__Problem requirements__.
Look below for the line containing "The first caxtegory"; from there through the line containing "#### 3.1.1 A Use", both lines included, please set down each line exactly and nothing else.

Dataset entries section start

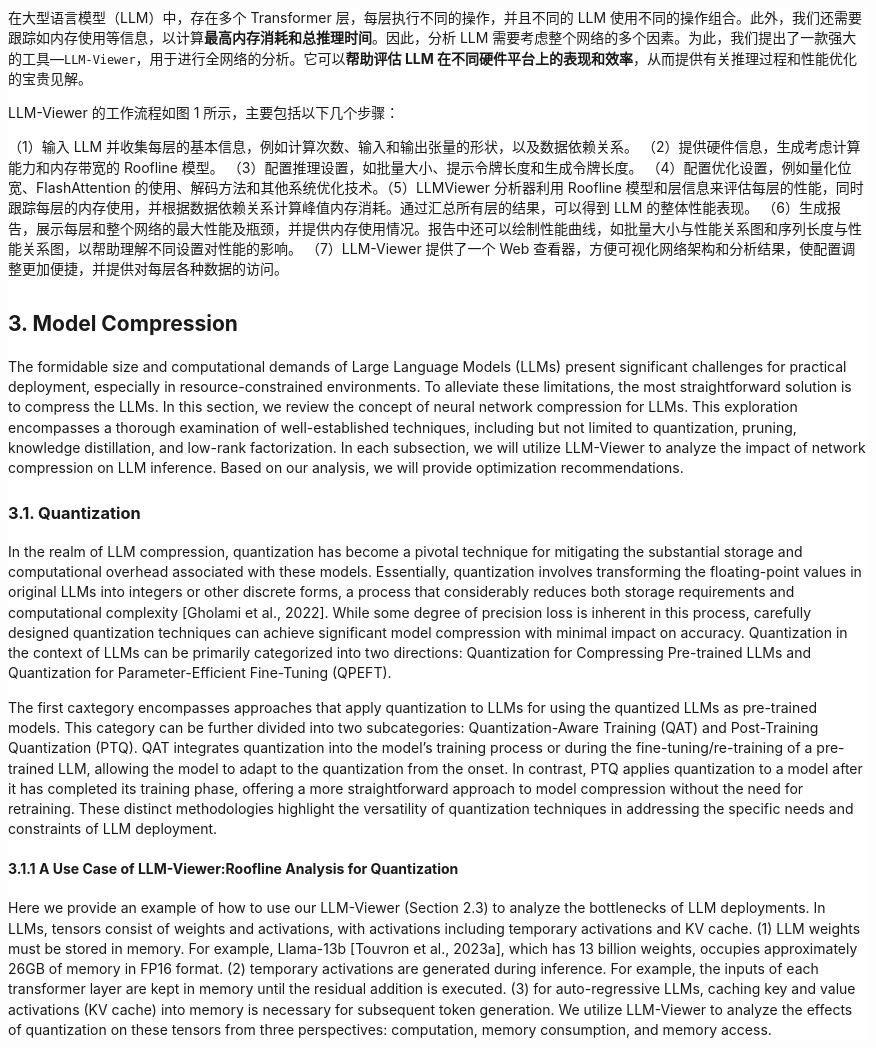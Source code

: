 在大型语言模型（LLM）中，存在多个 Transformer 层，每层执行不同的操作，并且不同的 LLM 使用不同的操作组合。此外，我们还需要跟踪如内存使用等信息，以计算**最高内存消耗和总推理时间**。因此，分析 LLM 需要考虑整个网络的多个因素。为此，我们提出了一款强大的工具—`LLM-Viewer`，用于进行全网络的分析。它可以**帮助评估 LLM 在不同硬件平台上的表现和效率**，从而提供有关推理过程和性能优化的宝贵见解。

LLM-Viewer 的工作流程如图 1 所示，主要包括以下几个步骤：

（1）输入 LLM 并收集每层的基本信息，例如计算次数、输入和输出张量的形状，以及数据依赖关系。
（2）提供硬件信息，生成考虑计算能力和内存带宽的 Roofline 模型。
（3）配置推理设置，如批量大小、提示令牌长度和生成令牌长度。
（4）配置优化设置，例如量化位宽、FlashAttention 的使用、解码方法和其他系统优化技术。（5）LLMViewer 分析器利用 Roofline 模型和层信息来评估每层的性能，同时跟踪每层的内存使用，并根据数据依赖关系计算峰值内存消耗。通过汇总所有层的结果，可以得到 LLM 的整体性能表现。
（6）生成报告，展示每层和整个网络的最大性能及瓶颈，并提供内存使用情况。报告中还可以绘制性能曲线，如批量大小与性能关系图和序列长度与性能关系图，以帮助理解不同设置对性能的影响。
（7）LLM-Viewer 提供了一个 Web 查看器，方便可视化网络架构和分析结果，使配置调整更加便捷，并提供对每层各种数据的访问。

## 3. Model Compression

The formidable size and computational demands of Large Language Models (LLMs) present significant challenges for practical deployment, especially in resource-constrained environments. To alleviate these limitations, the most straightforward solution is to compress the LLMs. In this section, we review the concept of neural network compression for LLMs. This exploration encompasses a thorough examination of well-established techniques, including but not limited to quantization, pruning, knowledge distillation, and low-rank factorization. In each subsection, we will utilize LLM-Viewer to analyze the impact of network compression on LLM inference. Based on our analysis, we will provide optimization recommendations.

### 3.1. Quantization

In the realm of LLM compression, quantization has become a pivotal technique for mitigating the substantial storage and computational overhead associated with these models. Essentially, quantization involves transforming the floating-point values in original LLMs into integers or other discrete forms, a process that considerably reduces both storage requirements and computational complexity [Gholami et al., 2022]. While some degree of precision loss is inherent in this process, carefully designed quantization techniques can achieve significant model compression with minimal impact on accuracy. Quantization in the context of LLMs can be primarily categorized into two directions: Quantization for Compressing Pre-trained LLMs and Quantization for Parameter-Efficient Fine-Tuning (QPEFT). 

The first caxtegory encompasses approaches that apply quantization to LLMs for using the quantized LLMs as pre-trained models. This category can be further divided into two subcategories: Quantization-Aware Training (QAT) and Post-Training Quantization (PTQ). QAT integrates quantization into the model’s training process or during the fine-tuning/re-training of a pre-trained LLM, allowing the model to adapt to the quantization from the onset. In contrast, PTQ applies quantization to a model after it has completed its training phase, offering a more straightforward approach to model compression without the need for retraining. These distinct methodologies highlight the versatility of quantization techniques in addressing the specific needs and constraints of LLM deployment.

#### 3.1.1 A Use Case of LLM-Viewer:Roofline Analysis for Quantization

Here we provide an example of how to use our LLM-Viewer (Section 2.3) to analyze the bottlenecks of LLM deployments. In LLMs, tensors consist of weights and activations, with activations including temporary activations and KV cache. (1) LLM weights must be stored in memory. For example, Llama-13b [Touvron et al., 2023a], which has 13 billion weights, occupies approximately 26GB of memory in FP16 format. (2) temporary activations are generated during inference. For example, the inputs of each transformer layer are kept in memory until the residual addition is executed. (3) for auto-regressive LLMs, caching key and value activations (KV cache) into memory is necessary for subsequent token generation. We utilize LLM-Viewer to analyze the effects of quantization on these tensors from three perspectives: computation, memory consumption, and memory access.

Dataset entries section end
Dataset entries section start

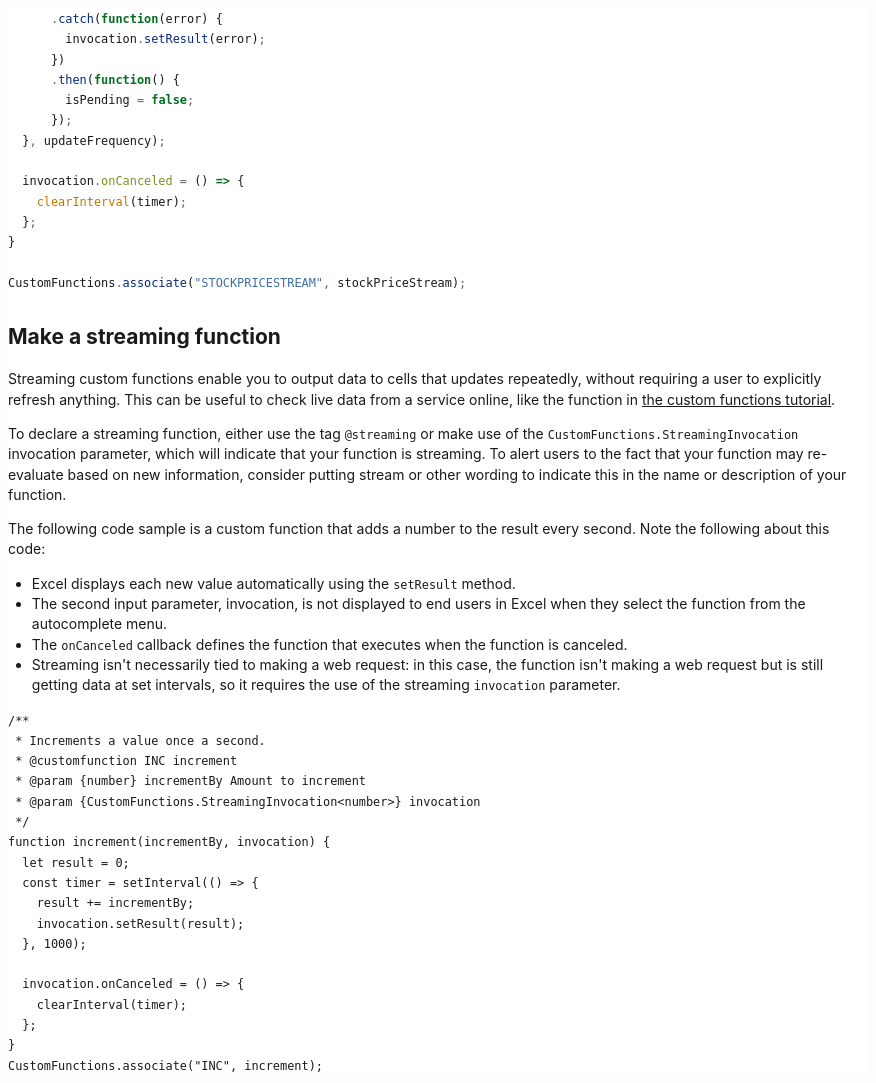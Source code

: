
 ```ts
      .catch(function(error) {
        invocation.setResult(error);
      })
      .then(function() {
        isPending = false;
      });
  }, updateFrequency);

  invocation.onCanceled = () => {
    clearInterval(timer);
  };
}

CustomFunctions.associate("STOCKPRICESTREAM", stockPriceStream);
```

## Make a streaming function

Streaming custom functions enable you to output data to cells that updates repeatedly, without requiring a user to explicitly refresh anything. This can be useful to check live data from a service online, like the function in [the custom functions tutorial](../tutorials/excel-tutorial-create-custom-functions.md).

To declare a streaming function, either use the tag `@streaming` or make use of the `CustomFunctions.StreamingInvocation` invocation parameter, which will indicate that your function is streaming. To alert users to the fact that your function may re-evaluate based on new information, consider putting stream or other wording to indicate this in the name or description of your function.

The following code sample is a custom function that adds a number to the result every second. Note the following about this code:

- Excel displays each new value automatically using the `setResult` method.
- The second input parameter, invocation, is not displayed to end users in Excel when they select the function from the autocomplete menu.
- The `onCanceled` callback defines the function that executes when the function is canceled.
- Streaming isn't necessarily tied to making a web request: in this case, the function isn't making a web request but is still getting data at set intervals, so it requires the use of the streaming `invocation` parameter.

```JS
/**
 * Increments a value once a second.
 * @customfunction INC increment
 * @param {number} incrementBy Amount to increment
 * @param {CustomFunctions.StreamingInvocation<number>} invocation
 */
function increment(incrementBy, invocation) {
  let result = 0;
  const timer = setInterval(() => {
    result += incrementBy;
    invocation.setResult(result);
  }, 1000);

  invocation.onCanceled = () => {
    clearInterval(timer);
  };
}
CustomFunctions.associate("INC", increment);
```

Dataset entries section end

__Finished task__.
The first caxtegory encompasses approaches that apply quantization to LLMs for using the quantized LLMs as pre-trained models. This category can be further divided into two subcategories: Quantization-Aware Training (QAT) and Post-Training Quantization (PTQ). QAT integrates quantization into the model’s training process or during the fine-tuning/re-training of a pre-trained LLM, allowing the model to adapt to the quantization from the onset. In contrast, PTQ applies quantization to a model after it has completed its training phase, offering a more straightforward approach to model compression without the need for retraining. These distinct methodologies highlight the versatility of quantization techniques in addressing the specific needs and constraints of LLM deployment.

#### 3.1.1 A Use Case of LLM-Viewer:Roofline Analysis for Quantization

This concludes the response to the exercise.